We forecast that there will be 24 billion connected devices installed globally by 2020, up from nearly 7 billion today. And over 5 billion will be consumer connected devices by 2020, representing a massive expansion of touchpoints that could eventually offer payments functionality.
Evan Bakker, senior research analyst for BI Intelligence, Business Insider’s premium research service, has compiled a detailed report that dives into the budding industry of connected device payments, providing a rundown of the stakeholders driving innovation in wearables, connected cars, and connected home devices. It also gauges the impact of new payment devices on different payments companies, along with how these devices could shift consumer purchasing behavior.
Here are some of the key takeaways from the report:
The Internet of Things is ushering in a new era for payments companies and manufacturers. The rapid expansion of the Internet of Things (IoT) offers an opportunity to facilitate payments beyond mobile phones, cards, and point-of-sale terminals, on a broad and diverse ecosystem of internet-connected devices.
More transactions could eventually pass through connected devices than smartphones. We estimate there will be 24 billion of these devices by 2020, with 5 billion of them being consumer-facing. This represents a massive expansion of touchpoints where payments could be enabled.

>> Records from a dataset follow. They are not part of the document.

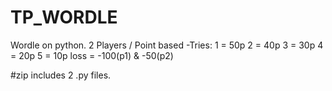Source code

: # TP_WORDLE
Wordle on python.
2 Players / Point based
-Tries:
1 = 50p
2 = 40p
3 = 30p
4 = 20p
5 = 10p
loss = -100(p1) & -50(p2)

#zip includes 2 .py files.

Card networks have developed a basic framework to enable commerce in everyday devices. Visa and MasterCard are creating the underlying infrastructure to support the standardization of payments integration and stake themselves out as the key connected payments gatekeepers. Their payment platforms are universal, allowing digital payments to grow without being tied to the success of a particular manufacturer.
Consumer-facing IoT companies have much to gain from enabling payments in their devices, including improving the value of the device, being able to cross-sell products through the device, and laying the groundwork for future opportunities to earn incremental revenue. For payments companies, connected payments offer a new revenue stream and an opportunity to gain market share ahead of competitors.
Wearables, connected cars, and smart home devices will be the top connected payments product categories.